Transfers from Circle to other lines at 6 stations
DIGGING and tunnelling have started for the new 34 km Circle Line.


The underground line, which will loop around the city and cut across existing rail routes, is expected to be ready 'after 2010'.

The new line will be linked to the existing North-South and East-West lines, as well as the yet-to-be-opened North-East line.

Commuters will be able to transfer to the other lines at six interchanges - Bishan, Paya Lebar, Serangoon, Buona Vista, Dhoby Ghaut and HarbourFront in World Trade Centre.

The $6.7 billion project, which is being built in five stages, will allow commuters to bypass busy interchanges such as Raffles Place and City Hall when heading to areas outside the city, such as Paya Lebar and Bishan.
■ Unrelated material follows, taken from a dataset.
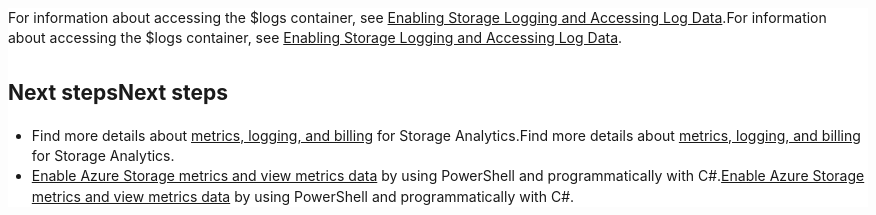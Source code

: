 <span data-ttu-id="51591-202">For information about accessing the $logs container, see [Enabling Storage Logging and Accessing Log Data](/rest/api/storageservices/fileservices/enabling-storage-logging-and-accessing-log-data).</span><span class="sxs-lookup"><span data-stu-id="51591-202">For information about accessing the $logs container, see [Enabling Storage Logging and Accessing Log Data](/rest/api/storageservices/fileservices/enabling-storage-logging-and-accessing-log-data).</span></span>

## <a name="next-steps"></a><span data-ttu-id="51591-203">Next steps</span><span class="sxs-lookup"><span data-stu-id="51591-203">Next steps</span></span>

* <span data-ttu-id="51591-204">Find more details about [metrics, logging, and billing](storage-analytics.md) for Storage Analytics.</span><span class="sxs-lookup"><span data-stu-id="51591-204">Find more details about [metrics, logging, and billing](storage-analytics.md) for Storage Analytics.</span></span>
* <span data-ttu-id="51591-205">[Enable Azure Storage metrics and view metrics data](storage-enable-and-view-metrics.md) by using PowerShell and programmatically with C#.</span><span class="sxs-lookup"><span data-stu-id="51591-205">[Enable Azure Storage metrics and view metrics data](storage-enable-and-view-metrics.md) by using PowerShell and programmatically with C#.</span></span>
It is expected to have 34 stations.

So far, the locations of the 16 stations to be built in the first three stages have been revealed.

These will be constructed at a cost of $3.6 billion.

Work on Phase I started in October. This part of the line will run from Dhoby Ghaut to Stadium Boulevard.

Phase II will extend the line to Upper Paya Lebar Road. Details of the third leg - from Upper Paya Lebar/Bartley Road to Marymount Road - were announced on Monday.

Each phase will be opened as and when it is ready.

The first six stations between Dhoby Ghaut and Stadium Boulevard are scheduled to be operational in 2006. The second and third phases are expected to be completed in 2007 and 2008 respectively.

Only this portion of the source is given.